Cette mort, elle est inévitable et demeure la seule certitude de ce monde. Lansana Conté, après s’être débarrassé en 2002 de la Constitution adoptée en 1990, dans le seul et unique but de se maintenir au pouvoir, subira lui aussi le destin inéluctable de la mort. Il partira sans même avoir pu terminer le nouveau mandat de sept ans qu’il s’était octroyé. En fin de compte, il est évident que le pouvoir, ni ne donne, ni ne prolonge la vie.
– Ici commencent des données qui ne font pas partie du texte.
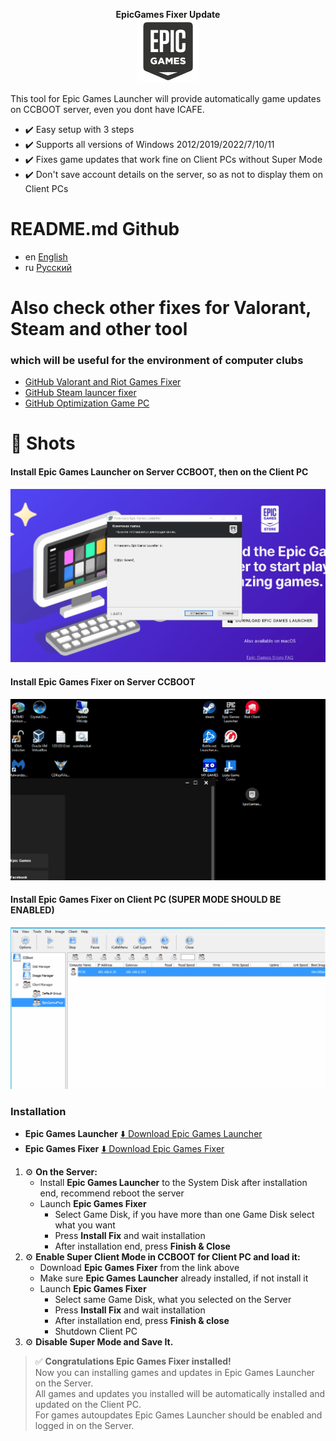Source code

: <p align='center'>
  <b> EpicGames Fixer Update </b><br>  
  <img src="/6615685.png" style="width: 20%">
</p>

This tool for Epic Games Launcher will provide 
automatically game updates on CCBOOT server, 
even you dont have ICAFE.

- ✔️ Easy setup with 3 steps
- ✔️ Supports all versions of Windows 2012/2019/2022/7/10/11
- ✔️ Fixes game updates that work fine on Client PCs without Super Mode
- ✔️ Don't save account details on the server, so as not to display them on Client PCs


# README.md Github
- en [English](https://github.com/EpicGamesFixer/EpicGamesFixer/README.md)
- ru [ Русский](https://github.com/EpicGamesFixer/EpicGamesFixer)


# Also check other fixes for Valorant, Steam and other tool
### which will be useful for the environment of computer clubs
- [GitHub Valorant and Riot Games Fixer](https://github.com/meteor2024/riotlaunchersfixer)
- [GitHub Steam launcer fixer ](https://github.com/meteor2024/steamgamesfixer)
- [GitHub Optimization Game PC](https://github.com/meteor2024/optimizerwin10gameclub)


# 📸 Shots
#### Install Epic Games Launcher on Server CCBOOT, then on the Client PC
![Installation Epic Games Launcher on Server](/shots/EpicLauncherPC.gif)
#### Install Epic Games Fixer on Server CCBOOT
![Installation Epic Games Fixer on Server](/shots/Server.gif)
#### Install Epic Games Fixer on Client PC (SUPER MODE SHOULD BE ENABLED)
![Installation Epic Games Fixer on Client PC](/shots/GamePC.gif)

### Installation
- **Epic Games Launcher** [⬇️ Download Epic Games Launcher](https://store.epicgames.com/en-US/download)
- **Epic Games Fixer** [⬇️ Download Epic Games Fixer ](https://github.com/meteor2024/EpicGamesFixer/releases)

1. ⚙️ **On the Server:**
	- Install **Epic Games Launcher** to the System Disk after installation end, recommend reboot the server
	- Launch **Epic Games Fixer** 
		- Select Game Disk, if you have more than one Game Disk select what you want
		- Press **Install Fix** and wait installation
		- After installation end, press **Finish & Close**
2. ⚙️ **Enable Super Client Mode in CCBOOT for Client PC and load it:**
	- Download **Epic Games Fixer** from the link above
	- Make sure **Epic Games Launcher** already installed, if not install it
	- Launch **Epic Games Fixer**
		- Select same Game Disk, what you selected on the Server
		- Press **Install Fix** and wait installation
		- After installation end, press **Finish & close**
		- Shutdown Client PC
3. ⚙️ **Disable Super Mode and Save It.**

> ✅ **Congratulations Epic Games Fixer installed!**  
> Now you can installing games and updates in Epic Games Launcher on the Server.  
> All games and updates you installed will be automatically installed and updated on the Client PC.  
> For games autoupdates Epic Games Launcher should be enabled and logged in on the Server.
Alpha Condé du haut de ses 82 ans, n’est plus qu’au crépuscule de son combat et de sa vie politiques. Il ne devrait avoir pour souci que de consolider nos maigres acquis démocratiques car le jugement que lui réserve l’histoire, dépendra plus du respect de son serment que des œuvres physiques et temporaires qu’il aurait réalisées ça et là. Toutes ces œuvres matérielles et physiques seront démolies un jour et remplacées par d’autres qui répondront au besoin du temps et du peuple. Cependant, nul, et je dis bien nul, ne pourrait lui enlever le fait d’avoir honoré son engagement et son serment de respecter les exigences constitutionnelles de l’alternance démocratique.
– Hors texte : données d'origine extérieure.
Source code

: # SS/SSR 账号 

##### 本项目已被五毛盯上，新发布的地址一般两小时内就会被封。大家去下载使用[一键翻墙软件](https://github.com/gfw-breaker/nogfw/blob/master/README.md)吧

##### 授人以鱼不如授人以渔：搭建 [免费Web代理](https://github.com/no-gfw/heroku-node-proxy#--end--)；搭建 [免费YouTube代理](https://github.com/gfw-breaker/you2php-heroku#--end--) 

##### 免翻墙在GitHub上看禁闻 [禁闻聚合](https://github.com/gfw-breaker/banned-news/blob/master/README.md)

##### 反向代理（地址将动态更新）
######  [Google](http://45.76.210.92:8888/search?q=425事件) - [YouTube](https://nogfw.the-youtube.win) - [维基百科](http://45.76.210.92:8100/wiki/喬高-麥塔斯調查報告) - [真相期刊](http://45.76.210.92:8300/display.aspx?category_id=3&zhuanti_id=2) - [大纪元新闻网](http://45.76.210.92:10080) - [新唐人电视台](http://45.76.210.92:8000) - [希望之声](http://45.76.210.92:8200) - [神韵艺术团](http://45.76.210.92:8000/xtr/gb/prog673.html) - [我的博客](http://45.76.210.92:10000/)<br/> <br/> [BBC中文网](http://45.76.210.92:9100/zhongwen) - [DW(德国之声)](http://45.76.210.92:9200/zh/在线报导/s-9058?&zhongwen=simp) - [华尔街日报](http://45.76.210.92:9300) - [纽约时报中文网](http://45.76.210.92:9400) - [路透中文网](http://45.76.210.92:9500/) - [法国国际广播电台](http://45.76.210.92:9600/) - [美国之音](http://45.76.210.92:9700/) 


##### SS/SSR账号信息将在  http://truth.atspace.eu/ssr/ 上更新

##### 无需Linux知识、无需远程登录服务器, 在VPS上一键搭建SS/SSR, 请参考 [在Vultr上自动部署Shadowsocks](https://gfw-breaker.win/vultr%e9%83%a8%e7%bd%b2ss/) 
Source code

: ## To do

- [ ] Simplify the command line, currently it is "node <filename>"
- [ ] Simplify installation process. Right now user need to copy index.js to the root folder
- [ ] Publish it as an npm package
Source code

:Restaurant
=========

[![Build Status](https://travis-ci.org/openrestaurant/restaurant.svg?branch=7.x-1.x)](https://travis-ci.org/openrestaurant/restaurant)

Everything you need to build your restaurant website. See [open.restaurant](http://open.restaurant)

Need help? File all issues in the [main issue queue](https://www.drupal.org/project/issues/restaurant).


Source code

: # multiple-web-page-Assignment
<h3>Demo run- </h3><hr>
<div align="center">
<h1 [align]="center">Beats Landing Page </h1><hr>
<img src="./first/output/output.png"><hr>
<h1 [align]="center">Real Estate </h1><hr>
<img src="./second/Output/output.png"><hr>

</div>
Il n’aura de plus bel héritage et de plus grand honneur qu’en présidant à un transfert de pouvoir paisible et démocratique. Il n’y a aucun barrage hydroélectrique, ni aucune route, ni aucun hôtel qui pourrait lui procurer cette entrée dans le panthéon des grands hommes de l’histoire de notre pays et même de notre continent. C’est d’ailleurs la seule façon pour lui de se racheter de toutes ses errances politiques, de ses excès dans l’exercice du pouvoir et surtout d’avoir contribué immensément à la déchirure du tissu social et à l’affaissement de l’État.
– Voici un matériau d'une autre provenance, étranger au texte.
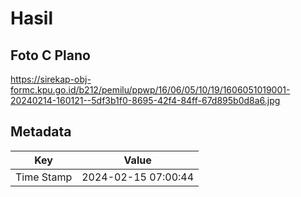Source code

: # Hasil

## Foto C Plano

https://sirekap-obj-formc.kpu.go.id/b212/pemilu/ppwp/16/06/05/10/19/1606051019001-20240214-160121--5df3b1f0-8695-42f4-84ff-67d895b0d8a6.jpg


## Metadata

| Key        | Value               |
| ---------- | ------------------- |
| Time Stamp | 2024-02-15 07:00:44 |



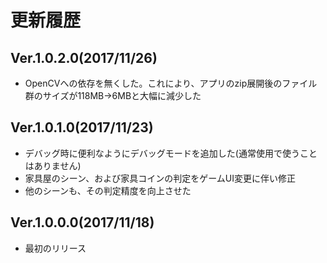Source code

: # 更新履歴

## Ver.1.0.2.0(2017/11/26)
- OpenCVへの依存を無くした。これにより、アプリのzip展開後のファイル群のサイズが118MB→6MBと大幅に減少した

## Ver.1.0.1.0(2017/11/23)

- デバッグ時に便利なようにデバッグモードを追加した(通常使用で使うことはありません)
- 家具屋のシーン、および家具コインの判定をゲームUI変更に伴い修正
- 他のシーンも、その判定精度を向上させた

## Ver.1.0.0.0(2017/11/18)

- 最初のリリース
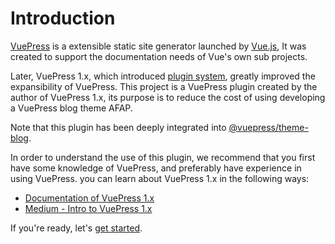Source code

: # Introduction

[VuePress](https://v1.vuepress.vuejs.org) is a extensible static site generator launched by 
[Vue.js](https://github.com/vuejs), It was created to support the documentation needs of Vue's own sub projects. 

Later, VuePress 1.x, which introduced [plugin system](https://v1.vuepress.vuejs.org/plugin/), greatly improved the 
expansibility of VuePress. This project is a VuePress plugin created by the author of VuePress 1.x, its purpose is to 
reduce the cost of using developing a VuePress blog theme AFAP.

Note that this plugin has been deeply integrated into [@vuepress/theme-blog](https://github.com/ulivz/vuepress-theme-blog).

In order to understand the use of this plugin, we recommend that you first have some knowledge of VuePress, and 
preferably have experience in using VuePress. you can learn about VuePress 1.x in the following ways:

- [Documentation of VuePress 1.x](https://v1.vuepress.vuejs.org)
- [Medium - Intro to VuePress 1.x](https://medium.com/@_ulivz/intro-to-vuepress-1-x-7e2b7885f95f)

If you're ready, let's [get started](./getting-started.md).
Pour éviter d’être un autre personnage controversé de plus de notre histoire, qui sera célébré par les siens et décrié par les autres, Alpha Condé devrait faire le choix qui fera de lui une figure historique nationale. Sinon, comme ses prédécesseurs, il subira le même traitement historique par un peuple trop divisé qui ne s’accorde jamais sur la même lecture de l’histoire de notre pays.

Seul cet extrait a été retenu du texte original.